Moskova İran'ın arkasında durdu, açık destek verdi, İsrail saldırısını kınadı. Çin bir ton daha düşük şekilde gerginliği hafifletme mesajı verdi. Rusya Ukrayna ile oyalanmaya devam ettiği için İran’a ne kadar mesai ayırır şüpheli. Çin’in, enerji ve ticaret yollarının güvenliği açısından İran’da önemli çıkarları var. İstikrarsız İran, Çin’in doğrudan ekonomisine zarar vereceği için İsrail’in operasyonu oldukça kritik.
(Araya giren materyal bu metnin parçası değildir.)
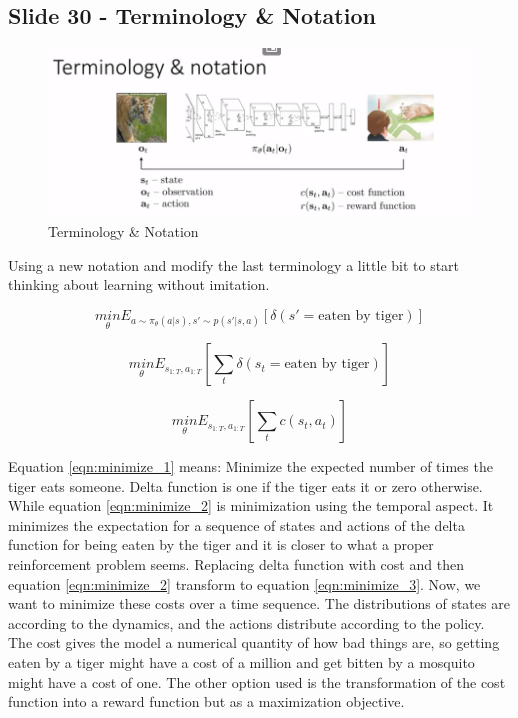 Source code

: \documentclass[]{article}
\begin{document}
\subsection*{Slide 30 - Terminology \& Notation}%
\label{sub:Slide 30 - Terminology_Notation}
\begin{figure}
\begin{center}
    \includegraphics[scale=0.4]{cap2img/slide30.png}
\end{center}
\caption{Terminology \& Notation}
\label{fig:term}
\end{figure}


\par Using a new notation and modify the last terminology a little bit to start thinking about learning without
imitation. 

\begin{equation}\label{eqn:minimize_1}
    \underset{\theta}{min} E_{a \sim \pi_{\theta}(a|s),s'\sim p(s'|s,a)}[\delta(s' = \text{eaten by tiger})] 
\end{equation}

\begin{equation}\label{eqn:minimize_2}
    \underset{\theta}{min}E_{s_{1:T},a_{1:T}}[\sum_{t} \delta(s_{t} = \text{eaten by tiger})]
\end{equation}

\begin{equation}\label{eqn:minimize_3}
    \underset{\theta}{min}E_{s_{1:T},a_{1:T}}[\sum_{t}c(s_{t},a_{t})]
\end{equation}

Equation \eqref{eqn:minimize_1} means: Minimize the expected number of times the tiger eats someone. Delta
function is one if the tiger eats it or zero otherwise. While equation \eqref{eqn:minimize_2} is minimization
using the temporal aspect.  It minimizes the expectation for a sequence of states and actions of the delta function for
being eaten by the tiger and it is closer to what a proper reinforcement problem seems. Replacing delta function
with cost and then equation \eqref{eqn:minimize_2} transform to equation \eqref{eqn:minimize_3}. Now, we want to minimize these costs over a time
sequence. The distributions of states are according to the dynamics, and the actions distribute according to the policy. The cost gives the model a numerical
quantity of how bad things are, so getting eaten by a tiger might have a cost of a million and get bitten by a mosquito might have a cost of one. The other
option used is the transformation of the cost function into a reward function but as a maximization objective. 
\end{document}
İki ülke, beklendiği üzere "İran'ı yalnız bırakmama" stratejisine sadık kaldı. Ancak alınan pozisyonlar askeri destekten ziyade diplomatik zeminle sınırlı. İsrail için ne kadar caydırıcılık taşıyacağı tartışmalı.
TÜRKİYE HADİSENİN İRAN-İSRAİL KAVGASINDAN ÖTE OLDUĞUNUN FARKINDA!
Hem Cumhurbaşkanı Recep Tayyip Erdoğan'dan hem de diğer devlet yetkililerinden gelen mesajlarda diplomatik dil sert ve netti.
Dışişleri Bakanı Hakan Fidan, Cumhurbaşkanı Erdoğan'ın durumu takipte olduğunu, Cuma namazı sonrası Yüksek Düzeyli Güvenlik Toplantısının gerçekleştirildiğini açıkladı. Gazze'deki insanlık dramının gündemde kalmasına gayret edileceğini vurguladı. Çözüm için adres, Şiddet yerine masa gösterildi.
Nitekim Türkiye, bölgesel krizlerde taraf değil çözüm masasının kurucu aktörü olarak öne çıkıyor. Burada da alacağı stratejik pozisyonla güçlenmesini bilecektir.